One of the many amazing things I learned in culinary school is that a recipe can change big time with the slightest alteration. Or how about when a restaurant cook suggests ”Oh, I’ll just skip making fresh Hollandaise and use a mix. No one will notice”. I’m sure many of you enjoy good food. Would you want the real Hollandaise or the fake powered stuff? These same thought processes are used every day in every business. The event & entertainment marketing biz is no exception.
Today’s event marketers are multi-taskers. We juggle several projects at the same time and can’t wait to get one off our plate. Because of this, we tend to skip steps. These missing steps could mean nothing or could cost you lots of tickets. Here is an example that happened to me 25 years ago:
I was a very young, new promoter with The Greatest Show On Earth working on the circus in Hershey PA. In that market, we had a long track record of success with direct marketing. In other words, we sold a shit load of tickets in advance through direct mail. We also mailed out a group sales flier. I was given the idea of combining the two fliers to save time and money. Mistake number one was not asking someone (my boss) if this was a good idea. So the direct mail piece was produced and it was screwed up. The combined mailer gave everyone the group discount and didn’t read like an advance mailer.

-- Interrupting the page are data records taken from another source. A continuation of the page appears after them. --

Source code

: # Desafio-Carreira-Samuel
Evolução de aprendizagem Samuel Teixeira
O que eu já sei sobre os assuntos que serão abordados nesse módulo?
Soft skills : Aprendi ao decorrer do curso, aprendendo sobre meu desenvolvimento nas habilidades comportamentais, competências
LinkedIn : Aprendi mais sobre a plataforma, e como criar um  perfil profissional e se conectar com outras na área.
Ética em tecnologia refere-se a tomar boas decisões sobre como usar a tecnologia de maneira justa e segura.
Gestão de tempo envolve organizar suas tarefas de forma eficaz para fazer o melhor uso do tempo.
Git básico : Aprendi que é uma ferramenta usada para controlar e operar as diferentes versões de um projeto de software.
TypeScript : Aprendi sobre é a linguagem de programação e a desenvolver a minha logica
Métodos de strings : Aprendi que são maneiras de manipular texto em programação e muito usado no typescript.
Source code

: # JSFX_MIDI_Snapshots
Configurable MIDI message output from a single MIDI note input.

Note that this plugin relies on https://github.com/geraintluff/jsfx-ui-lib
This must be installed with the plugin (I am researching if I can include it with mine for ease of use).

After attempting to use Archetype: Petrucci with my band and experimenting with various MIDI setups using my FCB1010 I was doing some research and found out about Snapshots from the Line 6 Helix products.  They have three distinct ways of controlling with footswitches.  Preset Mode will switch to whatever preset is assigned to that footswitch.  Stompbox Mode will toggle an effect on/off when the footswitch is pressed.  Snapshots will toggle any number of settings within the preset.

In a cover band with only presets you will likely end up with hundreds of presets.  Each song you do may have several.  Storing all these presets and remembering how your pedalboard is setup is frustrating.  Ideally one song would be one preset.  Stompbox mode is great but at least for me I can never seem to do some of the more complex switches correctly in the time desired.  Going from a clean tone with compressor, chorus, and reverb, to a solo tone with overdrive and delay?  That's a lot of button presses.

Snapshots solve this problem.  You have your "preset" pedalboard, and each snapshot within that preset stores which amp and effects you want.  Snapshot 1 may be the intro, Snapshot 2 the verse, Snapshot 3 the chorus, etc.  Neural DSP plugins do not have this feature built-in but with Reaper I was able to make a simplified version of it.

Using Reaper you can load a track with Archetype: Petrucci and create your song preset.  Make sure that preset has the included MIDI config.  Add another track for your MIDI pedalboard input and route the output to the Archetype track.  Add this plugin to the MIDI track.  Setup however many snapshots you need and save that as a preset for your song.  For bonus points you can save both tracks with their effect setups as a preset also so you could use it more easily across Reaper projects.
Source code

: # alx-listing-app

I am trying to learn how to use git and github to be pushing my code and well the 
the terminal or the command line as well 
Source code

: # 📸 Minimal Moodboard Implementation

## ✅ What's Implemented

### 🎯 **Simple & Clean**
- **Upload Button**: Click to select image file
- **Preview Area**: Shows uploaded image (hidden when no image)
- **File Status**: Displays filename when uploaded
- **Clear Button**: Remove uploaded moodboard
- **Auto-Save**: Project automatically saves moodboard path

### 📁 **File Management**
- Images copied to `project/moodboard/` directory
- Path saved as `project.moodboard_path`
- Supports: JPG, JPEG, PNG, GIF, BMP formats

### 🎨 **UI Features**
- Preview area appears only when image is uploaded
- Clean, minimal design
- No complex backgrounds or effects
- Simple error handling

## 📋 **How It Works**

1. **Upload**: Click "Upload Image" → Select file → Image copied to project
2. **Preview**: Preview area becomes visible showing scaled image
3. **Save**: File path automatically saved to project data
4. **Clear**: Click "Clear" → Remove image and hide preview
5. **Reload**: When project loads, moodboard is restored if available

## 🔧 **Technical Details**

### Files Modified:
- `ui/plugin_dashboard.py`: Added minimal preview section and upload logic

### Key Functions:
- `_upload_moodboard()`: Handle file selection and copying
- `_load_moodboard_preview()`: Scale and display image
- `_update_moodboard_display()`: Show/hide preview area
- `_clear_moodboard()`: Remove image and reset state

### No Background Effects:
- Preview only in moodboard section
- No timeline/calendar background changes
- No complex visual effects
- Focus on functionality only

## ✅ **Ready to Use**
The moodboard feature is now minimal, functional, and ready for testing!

The venue marketing department suggested I just use the mailer for the groups and they would feature our show in their own direct mail piece going out. We would be the lead event in a booklet of all their venue events. I went with that idea. This was mistake number two.
Mistake number three was still not mentioning this to my boss. I thought I had solved the problem. I’m sure you know where this is going. Our advance business was so bad that everyone in the company noticed. After I got my ass chewed for an entire day (not exaggerating), and put on “double secret probation” I was able to market my way out of the crisis and save the engagement.